Sonho de Xi Jinping sem pernas para andar

A selecção chinesa de futebol perdeu anteontem com o Uzbequistão e a derrota levou ao afastamento do seleccionador Gao Hongbo. A própria agência Xinhua considera que Gao “falhou em formar um conjunto capaz e em encontrar um estilo de jogo para a equipa”.

WCup Asian Qualifying
FILE – In this Jan. 21, 2011, file photo, China’s team coach Gao Hongbo reacts during their AFC Asian Cup group A soccer match against Qatar in Doha, Qatar. The third round of the Asian region World Cup qualifiers begins Thursday, May 1, 2016, with 12 teams still in the running for a place at the 2018 FIFA World Cup in Russia. (AP Photo/Hassan Ammar, File)

O treinador da selecção chinesa de futebol, Gao Hongbo, anunciou ontem a sua demissão, depois de ter perdido por duas bolas a zero frente ao Uzbequistão, na terça-feira. A derrota reduz ainda mais as esperanças da China em se qualificar para a fase final do Mundial 2018.

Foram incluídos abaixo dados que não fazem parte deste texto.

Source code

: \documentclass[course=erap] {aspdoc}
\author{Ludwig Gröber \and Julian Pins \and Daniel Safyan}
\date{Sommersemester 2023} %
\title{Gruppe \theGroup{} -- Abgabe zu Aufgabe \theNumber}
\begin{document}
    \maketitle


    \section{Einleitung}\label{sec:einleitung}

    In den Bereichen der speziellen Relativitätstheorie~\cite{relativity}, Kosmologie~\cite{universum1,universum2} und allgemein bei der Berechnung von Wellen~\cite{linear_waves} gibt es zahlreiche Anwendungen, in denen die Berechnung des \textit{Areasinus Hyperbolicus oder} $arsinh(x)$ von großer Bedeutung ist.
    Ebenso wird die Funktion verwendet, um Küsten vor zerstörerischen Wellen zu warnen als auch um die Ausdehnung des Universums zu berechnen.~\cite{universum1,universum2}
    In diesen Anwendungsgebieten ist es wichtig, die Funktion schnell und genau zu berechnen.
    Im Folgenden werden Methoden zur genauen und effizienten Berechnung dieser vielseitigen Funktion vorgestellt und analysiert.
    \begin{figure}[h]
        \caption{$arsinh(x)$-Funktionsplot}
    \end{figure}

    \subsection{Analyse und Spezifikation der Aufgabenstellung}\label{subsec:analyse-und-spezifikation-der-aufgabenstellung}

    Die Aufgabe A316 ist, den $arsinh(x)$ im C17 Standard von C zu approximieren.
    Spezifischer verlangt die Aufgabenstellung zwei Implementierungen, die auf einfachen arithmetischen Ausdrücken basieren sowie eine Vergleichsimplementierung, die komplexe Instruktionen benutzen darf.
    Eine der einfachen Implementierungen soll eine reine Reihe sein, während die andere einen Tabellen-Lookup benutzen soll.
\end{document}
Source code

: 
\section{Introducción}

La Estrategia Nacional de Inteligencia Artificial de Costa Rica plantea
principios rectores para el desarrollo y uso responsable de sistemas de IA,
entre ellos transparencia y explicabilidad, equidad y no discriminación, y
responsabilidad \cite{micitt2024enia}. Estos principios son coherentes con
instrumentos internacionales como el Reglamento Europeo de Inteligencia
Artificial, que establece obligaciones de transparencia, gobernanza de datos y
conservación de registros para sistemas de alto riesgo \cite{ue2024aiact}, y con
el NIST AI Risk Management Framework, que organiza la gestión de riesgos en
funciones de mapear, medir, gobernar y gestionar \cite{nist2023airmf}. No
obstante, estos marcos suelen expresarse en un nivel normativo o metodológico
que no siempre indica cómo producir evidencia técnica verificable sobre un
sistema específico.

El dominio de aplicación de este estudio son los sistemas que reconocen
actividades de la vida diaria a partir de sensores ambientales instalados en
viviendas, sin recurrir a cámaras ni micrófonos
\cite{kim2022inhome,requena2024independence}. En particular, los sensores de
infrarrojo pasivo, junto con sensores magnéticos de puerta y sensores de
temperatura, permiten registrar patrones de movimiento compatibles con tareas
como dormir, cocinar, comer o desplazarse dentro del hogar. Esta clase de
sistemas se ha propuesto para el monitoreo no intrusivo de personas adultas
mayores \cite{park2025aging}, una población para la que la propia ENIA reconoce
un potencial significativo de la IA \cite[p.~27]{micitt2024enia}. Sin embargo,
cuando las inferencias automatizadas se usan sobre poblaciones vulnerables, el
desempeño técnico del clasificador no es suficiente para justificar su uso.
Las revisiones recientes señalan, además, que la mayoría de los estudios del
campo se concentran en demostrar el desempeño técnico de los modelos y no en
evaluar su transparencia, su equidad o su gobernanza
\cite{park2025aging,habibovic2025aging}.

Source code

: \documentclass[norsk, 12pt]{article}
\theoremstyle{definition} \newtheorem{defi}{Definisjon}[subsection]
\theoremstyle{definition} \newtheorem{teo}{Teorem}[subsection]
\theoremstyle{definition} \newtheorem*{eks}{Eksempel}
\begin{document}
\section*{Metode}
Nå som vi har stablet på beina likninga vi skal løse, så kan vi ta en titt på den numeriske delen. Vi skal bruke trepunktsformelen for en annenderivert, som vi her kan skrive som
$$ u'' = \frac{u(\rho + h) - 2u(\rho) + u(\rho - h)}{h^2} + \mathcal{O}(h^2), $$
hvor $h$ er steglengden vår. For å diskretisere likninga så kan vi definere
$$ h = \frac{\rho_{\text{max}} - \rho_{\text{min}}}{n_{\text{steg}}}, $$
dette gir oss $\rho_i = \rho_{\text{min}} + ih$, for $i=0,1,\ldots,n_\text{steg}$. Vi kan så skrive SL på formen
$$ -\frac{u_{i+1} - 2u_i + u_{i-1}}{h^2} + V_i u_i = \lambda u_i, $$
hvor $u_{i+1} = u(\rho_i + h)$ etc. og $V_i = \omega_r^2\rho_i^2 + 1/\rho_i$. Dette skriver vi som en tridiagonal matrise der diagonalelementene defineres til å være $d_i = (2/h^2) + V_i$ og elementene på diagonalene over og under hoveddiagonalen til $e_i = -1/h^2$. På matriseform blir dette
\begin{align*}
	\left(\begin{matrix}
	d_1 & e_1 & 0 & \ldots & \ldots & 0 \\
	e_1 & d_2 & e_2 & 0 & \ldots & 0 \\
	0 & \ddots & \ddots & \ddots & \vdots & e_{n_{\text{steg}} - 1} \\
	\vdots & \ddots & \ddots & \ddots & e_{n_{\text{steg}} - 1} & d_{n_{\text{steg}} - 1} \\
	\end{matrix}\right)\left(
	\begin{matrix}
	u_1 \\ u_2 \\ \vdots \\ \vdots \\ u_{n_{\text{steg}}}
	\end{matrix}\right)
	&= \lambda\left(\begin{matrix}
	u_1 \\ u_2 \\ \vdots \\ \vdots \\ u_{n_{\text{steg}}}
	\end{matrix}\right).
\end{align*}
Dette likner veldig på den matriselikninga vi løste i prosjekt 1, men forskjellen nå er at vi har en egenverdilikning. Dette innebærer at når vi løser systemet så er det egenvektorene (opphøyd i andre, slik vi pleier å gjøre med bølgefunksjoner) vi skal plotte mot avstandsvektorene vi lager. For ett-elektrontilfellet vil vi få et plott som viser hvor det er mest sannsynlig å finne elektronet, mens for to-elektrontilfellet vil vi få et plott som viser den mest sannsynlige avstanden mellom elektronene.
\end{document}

A derrota em Tashkent, na quarta jornada da fase de qualificação para o Campeonato do Mundo, que se disputará na Rússia, atirou o conjunto chinês para o último lugar do grupo, com apenas um ponto:

“Deixarei o cargo de seleccionador nacional devido a motivos de saúde”, justificou Gao, antigo internacional chinês, na conferência de imprensa após a partida, citado pela agência oficial Xinhua.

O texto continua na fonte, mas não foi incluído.